Now, whether this was a colorable delivery or not, was a matter of fact for the jury, and not a matter of law for the court. It is clearly not within the case of Hamilton v. Russell.
Few questions in the law have given rise to a greater conflict of authority than the one under consideration. But for many years past the tendency has been, in England and in the United States, to consider the question of fraud as a fact for the jury under the instruction of the court. And the weight of authority seems to be now, in this country, favorable to this position. Where possession of goods does not accompany the deed, it is prima facie fraudulent, but open to the circumstances of the transaction, which may prove an innocent purpose. But if such explanation may be given, it is a departure from the stringent rule in the case of Edwards v.
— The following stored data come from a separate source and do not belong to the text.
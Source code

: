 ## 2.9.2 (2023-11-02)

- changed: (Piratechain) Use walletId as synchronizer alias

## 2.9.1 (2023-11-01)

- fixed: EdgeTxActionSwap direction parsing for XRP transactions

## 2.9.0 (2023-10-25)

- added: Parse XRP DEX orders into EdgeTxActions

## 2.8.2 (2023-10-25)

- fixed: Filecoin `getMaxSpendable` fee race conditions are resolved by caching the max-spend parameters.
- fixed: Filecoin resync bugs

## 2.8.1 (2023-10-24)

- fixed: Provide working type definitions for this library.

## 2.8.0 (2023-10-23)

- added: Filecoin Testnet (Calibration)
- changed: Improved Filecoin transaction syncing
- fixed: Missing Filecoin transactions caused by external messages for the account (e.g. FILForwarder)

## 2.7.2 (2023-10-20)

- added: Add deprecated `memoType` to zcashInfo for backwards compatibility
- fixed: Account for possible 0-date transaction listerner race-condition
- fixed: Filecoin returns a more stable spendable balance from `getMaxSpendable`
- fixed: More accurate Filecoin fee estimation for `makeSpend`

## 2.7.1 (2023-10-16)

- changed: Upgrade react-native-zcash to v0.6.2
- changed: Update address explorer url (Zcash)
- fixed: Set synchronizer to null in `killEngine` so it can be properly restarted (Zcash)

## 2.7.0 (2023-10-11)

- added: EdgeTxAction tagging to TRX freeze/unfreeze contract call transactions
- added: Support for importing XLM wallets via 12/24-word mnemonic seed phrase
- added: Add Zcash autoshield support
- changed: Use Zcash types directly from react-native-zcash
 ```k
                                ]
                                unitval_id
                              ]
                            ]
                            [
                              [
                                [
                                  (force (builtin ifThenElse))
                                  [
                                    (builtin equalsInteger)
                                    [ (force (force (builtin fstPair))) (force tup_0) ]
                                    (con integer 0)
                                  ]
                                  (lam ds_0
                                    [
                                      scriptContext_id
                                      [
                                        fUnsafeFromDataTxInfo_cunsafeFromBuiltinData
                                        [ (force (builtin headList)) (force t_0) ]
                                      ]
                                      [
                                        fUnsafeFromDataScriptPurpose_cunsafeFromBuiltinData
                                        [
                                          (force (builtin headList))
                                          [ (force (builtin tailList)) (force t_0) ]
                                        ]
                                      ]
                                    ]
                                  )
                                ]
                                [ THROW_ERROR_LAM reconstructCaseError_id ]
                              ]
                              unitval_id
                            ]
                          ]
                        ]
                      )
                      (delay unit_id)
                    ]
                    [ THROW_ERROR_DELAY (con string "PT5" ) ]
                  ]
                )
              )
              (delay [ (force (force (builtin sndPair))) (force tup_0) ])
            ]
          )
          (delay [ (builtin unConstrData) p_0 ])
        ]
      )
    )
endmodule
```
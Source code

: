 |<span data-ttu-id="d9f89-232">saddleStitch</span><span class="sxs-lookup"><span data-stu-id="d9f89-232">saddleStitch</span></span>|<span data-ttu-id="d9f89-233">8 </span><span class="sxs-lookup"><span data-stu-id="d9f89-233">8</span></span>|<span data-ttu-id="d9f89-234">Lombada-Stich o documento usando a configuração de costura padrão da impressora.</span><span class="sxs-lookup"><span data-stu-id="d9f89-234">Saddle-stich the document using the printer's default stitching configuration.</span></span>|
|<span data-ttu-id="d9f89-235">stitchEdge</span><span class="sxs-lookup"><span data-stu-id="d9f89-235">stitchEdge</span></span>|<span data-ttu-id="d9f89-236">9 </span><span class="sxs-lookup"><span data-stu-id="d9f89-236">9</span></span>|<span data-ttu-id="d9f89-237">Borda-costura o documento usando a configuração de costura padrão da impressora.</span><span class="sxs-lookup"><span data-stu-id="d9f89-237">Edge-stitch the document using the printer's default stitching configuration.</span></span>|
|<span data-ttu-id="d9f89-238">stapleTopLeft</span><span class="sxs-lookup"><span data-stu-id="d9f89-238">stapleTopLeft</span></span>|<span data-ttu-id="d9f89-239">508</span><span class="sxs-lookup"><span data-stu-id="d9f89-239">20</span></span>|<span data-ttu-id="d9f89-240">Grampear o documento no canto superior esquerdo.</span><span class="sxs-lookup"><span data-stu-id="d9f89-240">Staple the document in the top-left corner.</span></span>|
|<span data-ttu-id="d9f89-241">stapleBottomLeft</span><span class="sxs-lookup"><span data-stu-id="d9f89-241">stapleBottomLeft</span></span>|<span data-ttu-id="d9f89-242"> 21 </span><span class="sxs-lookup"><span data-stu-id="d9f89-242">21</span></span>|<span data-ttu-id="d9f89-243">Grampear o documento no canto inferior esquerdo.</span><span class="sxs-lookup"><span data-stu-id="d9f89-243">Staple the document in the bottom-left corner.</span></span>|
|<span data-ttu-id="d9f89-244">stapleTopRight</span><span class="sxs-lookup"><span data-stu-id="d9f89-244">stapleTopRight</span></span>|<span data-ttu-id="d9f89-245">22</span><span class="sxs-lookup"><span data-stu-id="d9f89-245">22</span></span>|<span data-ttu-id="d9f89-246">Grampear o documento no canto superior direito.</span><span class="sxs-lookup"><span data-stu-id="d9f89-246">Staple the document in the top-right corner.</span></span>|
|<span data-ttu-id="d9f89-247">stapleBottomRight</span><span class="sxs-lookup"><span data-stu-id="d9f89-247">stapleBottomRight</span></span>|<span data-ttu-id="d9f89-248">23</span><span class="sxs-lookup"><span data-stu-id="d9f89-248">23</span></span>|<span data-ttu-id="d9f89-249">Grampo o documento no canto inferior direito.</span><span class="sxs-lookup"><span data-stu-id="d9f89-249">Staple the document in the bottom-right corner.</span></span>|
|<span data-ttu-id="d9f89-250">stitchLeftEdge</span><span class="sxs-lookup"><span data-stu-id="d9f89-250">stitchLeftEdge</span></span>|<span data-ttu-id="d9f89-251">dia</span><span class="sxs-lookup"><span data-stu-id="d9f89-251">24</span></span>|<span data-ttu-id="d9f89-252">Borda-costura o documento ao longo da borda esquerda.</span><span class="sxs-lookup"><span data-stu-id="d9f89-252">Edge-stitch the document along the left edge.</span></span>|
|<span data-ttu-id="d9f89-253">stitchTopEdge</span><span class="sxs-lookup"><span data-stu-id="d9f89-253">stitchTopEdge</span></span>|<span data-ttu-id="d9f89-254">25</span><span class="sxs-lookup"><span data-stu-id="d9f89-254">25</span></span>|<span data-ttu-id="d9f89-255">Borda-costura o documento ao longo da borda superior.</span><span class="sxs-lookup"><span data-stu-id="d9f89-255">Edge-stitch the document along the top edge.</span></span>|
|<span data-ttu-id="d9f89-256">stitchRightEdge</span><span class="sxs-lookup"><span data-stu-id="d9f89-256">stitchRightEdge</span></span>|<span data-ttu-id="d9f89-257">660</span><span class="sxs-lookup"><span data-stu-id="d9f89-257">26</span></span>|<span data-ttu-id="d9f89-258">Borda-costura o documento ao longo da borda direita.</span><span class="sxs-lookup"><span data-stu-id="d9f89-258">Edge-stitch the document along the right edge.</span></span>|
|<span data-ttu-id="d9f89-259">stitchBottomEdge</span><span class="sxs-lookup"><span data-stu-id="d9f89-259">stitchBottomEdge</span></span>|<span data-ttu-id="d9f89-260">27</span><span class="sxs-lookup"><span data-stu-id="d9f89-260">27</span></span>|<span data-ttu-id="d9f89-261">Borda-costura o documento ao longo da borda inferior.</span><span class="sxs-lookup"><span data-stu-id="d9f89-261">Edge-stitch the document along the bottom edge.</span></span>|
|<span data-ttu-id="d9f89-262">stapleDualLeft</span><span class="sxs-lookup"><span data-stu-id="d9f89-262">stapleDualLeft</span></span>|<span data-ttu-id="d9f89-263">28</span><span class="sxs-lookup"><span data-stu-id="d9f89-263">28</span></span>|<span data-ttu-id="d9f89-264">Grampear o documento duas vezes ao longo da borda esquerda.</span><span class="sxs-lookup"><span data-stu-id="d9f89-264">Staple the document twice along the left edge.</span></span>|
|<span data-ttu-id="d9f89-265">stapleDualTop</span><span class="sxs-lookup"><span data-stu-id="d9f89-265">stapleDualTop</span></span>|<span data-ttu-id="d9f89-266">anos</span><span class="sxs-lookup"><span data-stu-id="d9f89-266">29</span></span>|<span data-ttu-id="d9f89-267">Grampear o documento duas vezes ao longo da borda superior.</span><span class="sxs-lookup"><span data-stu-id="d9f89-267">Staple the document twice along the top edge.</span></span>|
Harben.
It is urged that the fourth instruction is erroneous, as the jury were told, though the sale was secret, and no means taken to make it public, it was not fraudulent in law against the defendant. Whilst in the old cases it was held that the possession of the vendor of goods sold was fraudulent against creditors, no case, it is believed, has been so held by the court on the alone ground of secrecy in making the contract. It is a circumstance connected with other facts from which fraud may be inferred. But if the secrecy supposed amounted to absolute fraud, yet the court could not have so pronounced in this case, as there was evidence controverting the supposition of secrecy, which the court could not properly take from the consideration of the jury.
The fifth and sixth charges were, that the jury were to determine the facts as to the possession after the sale; and that, if a sale is made by a party, and the vendor remains in possession, it is ordinarily a badge of fraud, and requires explanation; and under the sixth they left the case to the jury, to determine whether the sale was in good faith and for an honest purpose; which instructions were, as we think, correct, and in accordance with the general doctrine on the subject.
A decision on a motion for a new trial, being addressed to the discretion of the court, is no ground for a writ of error.
The judgment of the Circuit Court is affirmed.